Pictured: The Supreme Importance of Family

Even WITHOUT "The Fast & Furious" films. Really, you can't have followed any longer-form pop culture saga without this theme having been anviled on your head incessantly.  Gods help you if you don't Have Family, because It's The Only Thing That Matters, and so most popular narrative is designed to make you feel like you have NOTHING.

When you love your family so much,
you have to marry them.
BTW, only two of three people in this picture survive the ceremony.

It's convenient for long-form narrative, because it lets writers define their cast of characters As A Family and then justify anything around that.

And you don't abandon family,
even if they aren't perfect.

This is why it is so overused.  BUT it's a theme that actually DOES belong in Blue Beetle, where it is handled, well, not subtly, certainly, but solidly.  

As for the rest of the film, 

The CGI was good and believable, which is impressive given how difficult the Blue Beetle III concept is to visually represent.  The film also has the coolest set of stairs since The Exorcist.

Which are quite vertiginous, btw.

Jaime and the other characters were likable and (broadly) believable (except for the villains, who were neither).  

Having a likable and believable hero as your protagonist should not be taken for granted.

The characters are pleasant enough, if a bit stock-y: the Saintly Supportive Father, the Weepy Attentive Mother, the Perky Nana, the Sassy Sister. I missed Paco Testas and Brenda Del Vecchio, who I (and even CBR) think of as Jaime's real supporting cast.

They were sacrificed in favor of family, because family is all.

The plot was pretty tight (if vague: the Scarab doesn't seem to me like something Whose Code You Can Download, but many hands were waved in the making of this film) and proceeded at a good clip; I never felt the movie dragging at any point.  Except in the Afterlife, but you know how leisurely people in the Afterlife are.

Blue Beetle history fans have every reason to be pleased, given how accurately and respectfully Dan Garret (Blue Beetle I) and Ted Kord (Blue Beetle II) are incorporated into the plot.  

I mean: Ted Kord foe CARAPAX? Who expected THAT?!

Delightfully, even though Ted doesn't appear, his tech DOES and it is very satisfying, because it represents him perfectly. It's goofy, amazing, impressive, and not always reliable.  As one of the characters says, "He was like Batman, but with a sense of humor."  Ted Kord doesn't cast a shadow on the movie, he shines a light on it.  This is perhaps the film's most impressive feat.

Fans of broader Ted Kord lore should pay very close attention to where his daughter is from.  True fans will understand the significance of it.

It's pretty sweet.

The film even climaxes on Pago Island.  I didn't expect that amount of comics-accurate respect.

That one; in the DCU.
Not Pago Pago; that's in Samoa.


Mercifully, while the film includes much Blue Beetle history, it spares us any mention of The Reach or The Bleed, which have always been tedious with their Invader Zim bit.
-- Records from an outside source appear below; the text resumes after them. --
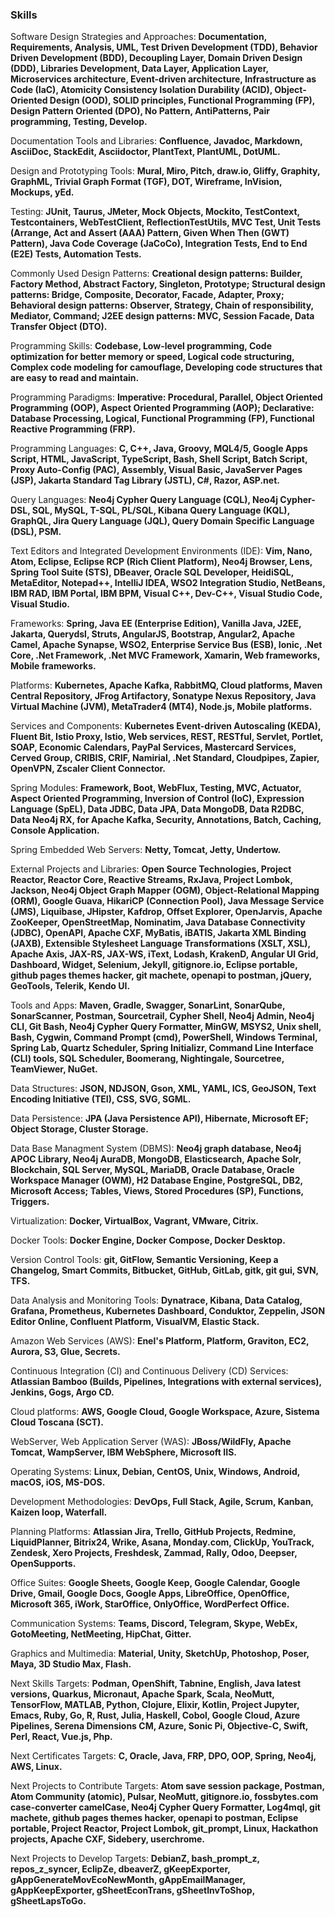 ### Skills
Software Design Strategies and Approaches: **Documentation, Requirements, Analysis, UML, Test Driven Development (TDD), Behavior Driven Development (BDD), Decoupling Layer, Domain Driven Design (DDD), Libraries Development, Data Layer, Application Layer, Microservices architecture, Event-driven architecture, Infrastructure as Code (IaC), Atomicity Consistency Isolation Durability (ACID), Object-Oriented Design (OOD), SOLID principles, Functional Programming (FP), Design Pattern Oriented (DPO), No Pattern, AntiPatterns, Pair programming, Testing, Develop.**

Documentation Tools and Libraries: **Confluence, Javadoc, Markdown, AsciiDoc, StackEdit, Asciidoctor, PlantText, PlantUML, DotUML.**

Design and Prototyping Tools: **Mural, Miro, Pitch, draw.io, Gliffy, Graphity, GraphML, Trivial Graph Format (TGF), DOT, Wireframe, InVision, Mockups, yEd.**

Testing: **JUnit, Taurus, JMeter, Mock Objects, Mockito, TestContext, Testcontainers, WebTestClient, ReflectionTestUtils, MVC Test, Unit Tests (Arrange, Act and Assert (AAA) Pattern, Given When Then (GWT) Pattern), Java Code Coverage (JaCoCo), Integration Tests, End to End (E2E) Tests, Automation Tests.**

Commonly Used Design Patterns: **Creational design patterns: Builder, Factory Method, Abstract Factory, Singleton, Prototype; Structural design patterns: Bridge, Composite, Decorator, Facade, Adapter, Proxy; Behavioral design patterns: Observer, Strategy, Chain of responsibility, Mediator, Command; J2EE design patterns: MVC, Session Facade, Data Transfer Object (DTO).**

Programming Skills: **Codebase, Low-level programming, Code optimization for better memory or speed, Logical code structuring, Complex code modeling for camouflage, Developing code structures that are easy to read and maintain.**

Programming Paradigms: **Imperative: Procedural, Parallel, Object Oriented Programming (OOP), Aspect Oriented Programming (AOP); Declarative: Database Processing, Logical, Functional Programming (FP), Functional Reactive Programming (FRP).**

Programming Languages: **C, C++, Java, Groovy, MQL4/5, Google Apps Script, HTML, JavaScript, TypeScript, Bash, Shell Script, Batch Script, Proxy Auto-Config (PAC), Assembly, Visual Basic, JavaServer Pages (JSP), Jakarta Standard Tag Library (JSTL), C#, Razor, ASP.net.**

Query Languages: **Neo4j Cypher Query Language (CQL), Neo4j Cypher-DSL, SQL, MySQL, T-SQL, PL/SQL, Kibana Query Language (KQL), GraphQL, Jira Query Language (JQL), Query Domain Specific Language (DSL), PSM.**

Text Editors and Integrated Development Environments (IDE): **Vim, Nano, Atom, Eclipse, Eclipse RCP (Rich Client Platform), Neo4j Browser, Lens, Spring Tool Suite (STS), DBeaver, Oracle SQL Developer, HeidiSQL, MetaEditor, Notepad++, IntelliJ IDEA, WSO2 Integration Studio, NetBeans, IBM RAD, IBM Portal, IBM BPM, Visual C++, Dev-C++, Visual Studio Code, Visual Studio.**

Frameworks: **Spring, Java EE (Enterprise Edition), Vanilla Java, J2EE, Jakarta, Querydsl, Struts, AngularJS, Bootstrap, Angular2, Apache Camel, Apache Synapse, WSO2, Enterprise Service Bus (ESB), Ionic, .Net Core, .Net Framework, .Net MVC Framework, Xamarin, Web frameworks, Mobile frameworks.**

Platforms: **Kubernetes, Apache Kafka, RabbitMQ, Cloud platforms, Maven Central Repository, JFrog Artifactory, Sonatype Nexus Repository, Java Virtual Machine (JVM), MetaTrader4 (MT4), Node.js, Mobile platforms.**

Services and Components: **Kubernetes Event-driven Autoscaling (KEDA), Fluent Bit, Istio Proxy, Istio, Web services, REST, RESTful, Servlet, Portlet, SOAP, Economic Calendars, PayPal Services, Mastercard Services, Cerved Group, CRIBIS, CRIF, Namirial, .Net Standard, Cloudpipes, Zapier, OpenVPN, Zscaler Client Connector.**

Spring Modules: **Framework, Boot, WebFlux, Testing, MVC, Actuator, Aspect Oriented Programming, Inversion of Control (IoC), Expression Language (SpEL), Data JDBC, Data JPA, Data MongoDB, Data R2DBC, Data Neo4j RX, for Apache Kafka, Security, Annotations, Batch, Caching, Console Application.**

Spring Embedded Web Servers: **Netty, Tomcat, Jetty, Undertow.**

External Projects and Libraries: **Open Source Technologies, Project Reactor, Reactor Core, Reactive Streams, RxJava, Project Lombok, Jackson, Neo4j Object Graph Mapper (OGM), Object-Relational Mapping (ORM), Google Guava, HikariCP (Connection Pool), Java Message Service (JMS), Liquibase, JHipster, Kafdrop, Offset Explorer, OpenJarvis, Apache ZooKeeper, OpenStreetMap, Nominatim, Java Database Connectivity (JDBC), OpenAPI, Apache CXF, MyBatis, iBATIS, Jakarta XML Binding (JAXB), Extensible Stylesheet Language Transformations (XSLT, XSL), Apache Axis, JAX-RS, JAX-WS, iText, Lodash, KrakenD, Angular UI Grid, Dashboard, Widget, Selenium, Jekyll, gitignore.io, Eclipse portable, github pages themes hacker, git machete, openapi to postman, jQuery, GeoTools, Telerik, Kendo UI.**

Tools and Apps: **Maven, Gradle, Swagger, SonarLint, SonarQube, SonarScanner, Postman, Sourcetrail, Cypher Shell, Neo4j Admin, Neo4j CLI, Git Bash, Neo4j Cypher Query Formatter, MinGW, MSYS2, Unix shell, Bash, Cygwin, Command Prompt (cmd), PowerShell, Windows Terminal, Spring Lab, Quartz Scheduler, Spring Initializr, Command Line Interface (CLI) tools, SQL Scheduler, Boomerang, Nightingale, Sourcetree, TeamViewer, NuGet.**

Data Structures: **JSON, NDJSON, Gson, XML, YAML, ICS, GeoJSON, Text Encoding Initiative (TEI), CSS, SVG, SGML.**

Data Persistence: **JPA (Java Persistence API), Hibernate, Microsoft EF; Object Storage, Cluster Storage.**

Data Base Managment System (DBMS): **Neo4j graph database, Neo4j APOC Library, Neo4j AuraDB, MongoDB, Elasticsearch, Apache Solr, Blockchain, SQL Server, MySQL, MariaDB, Oracle Database, Oracle Workspace Manager (OWM), H2 Database Engine, PostgreSQL, DB2, Microsoft Access; Tables, Views, Stored Procedures (SP), Functions, Triggers.**

Virtualization: **Docker, VirtualBox, Vagrant, VMware, Citrix.**

Docker Tools: **Docker Engine, Docker Compose, Docker Desktop.**

Version Control Tools: **git, GitFlow, Semantic Versioning, Keep a Changelog, Smart Commits, Bitbucket, GitHub, GitLab, gitk, git gui, SVN, TFS.**

Data Analysis and Monitoring Tools: **Dynatrace, Kibana, Data Catalog, Grafana, Prometheus, Kubernetes Dashboard, Conduktor, Zeppelin, JSON Editor Online, Confluent Platform, VisualVM, Elastic Stack.**

Amazon Web Services (AWS): **Enel's Platform, Platform, Graviton, EC2, Aurora, S3, Glue, Secrets.**

Continuous Integration (CI) and Continuous Delivery (CD) Services: **Atlassian Bamboo (Builds, Pipelines, Integrations with external services), Jenkins, Gogs, Argo CD.**

Cloud platforms: **AWS, Google Cloud, Google Workspace, Azure, Sistema Cloud Toscana (SCT).**

WebServer, Web Application Server (WAS): **JBoss/WildFly, Apache Tomcat, WampServer, IBM WebSphere, Microsoft IIS.**

Operating Systems: **Linux, Debian, CentOS, Unix, Windows, Android, macOS, iOS, MS-DOS.**

Development Methodologies: **DevOps, Full Stack, Agile, Scrum, Kanban, Kaizen loop, Waterfall.**

Planning Platforms: **Atlassian Jira, Trello, GitHub Projects, Redmine, LiquidPlanner, Bitrix24, Wrike, Asana, Monday.com, ClickUp, YouTrack, Zendesk, Xero Projects, Freshdesk, Zammad, Rally, Odoo, Deepser, OpenSupports.**

Office Suites: **Google Sheets, Google Keep, Google Calendar, Google Drive, Gmail, Google Docs, Google Apps, LibreOffice, OpenOffice, Microsoft 365, iWork, StarOffice, OnlyOffice, WordPerfect Office.**

Communication Systems: **Teams, Discord, Telegram, Skype, WebEx, GotoMeeting, NetMeeting, HipChat, Gitter.**

Graphics and Multimedia: **Material, Unity, SketchUp, Photoshop, Poser, Maya, 3D Studio Max, Flash.**

Next Skills Targets: **Podman, OpenShift, Tabnine, English, Java latest versions, Quarkus, Micronaut, Apache Spark, Scala, NeoMutt, TensorFlow, MATLAB, Python, Clojure, Elixir, Kotlin, Project Jupyter, Emacs, Ruby, Go, R, Rust, Julia, Haskell, Cobol, Google Cloud, Azure Pipelines, Serena Dimensions CM, Azure, Sonic Pi, Objective-C, Swift, Perl, React, Vue.js, Php.**

Next Certificates Targets: **C, Oracle, Java, FRP, DPO, OOP, Spring, Neo4j, AWS, Linux.**

Next Projects to Contribute Targets: **Atom save session package, Postman, Atom Community (atomic), Pulsar, NeoMutt, gitignore.io, fossbytes.com case-converter camelCase, Neo4j Cypher Query Formatter, Log4mql, git machete, github pages themes hacker, openapi to postman, Eclipse portable, Project Reactor, Project Lombok, git_prompt, Linux, Hackathon projects, Apache CXF, Sidebery, userchrome.**

Next Projects to Develop Targets: **DebianZ, bash_prompt_z, repos_z_syncer, EclipZe, dbeaverZ, gKeepExporter, gAppGenerateMovEcoNewMonth, gAppEmailManager, gAppKeepExporter, gSheetEconTrans, gSheetInvToShop, gSheetLapsToGo.**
The Scarab is "alien combat tech", period.


There are plenty of familiar (and familial) aspects of Latin culture (even more specifically, Mexican) that those in the know will be tickled by (I was slain when the film embraced The Red Grasshopper).  It also does a good job of reminding us that the old people in your life have entire decades of living underlying them that you just know nothing about.  

At the cinema I saw the film at

The Alamo Drafthouse, which has really made Going To The Movies a special treat again.

a trailer interview with Blue Beetle's director (Angel Manuel Soto, famed chronicler of Menudo) ran before the film that was elucidating.  What struck me most was his understanding that shifting the setting from El Paso (where Jaime originally was in comics) to a fictionalized version of that city ("Palmera City") is a "promotion" for Blue Beetle, because tentpole heroes in the DCU have Their Own Cities and lesser ones generally do not.  It's one of the most clear reinforcements of one of my favorite concepts, the idea that The Fictionopolis matters and it's one of the DCU's advantages over the Marvelverse.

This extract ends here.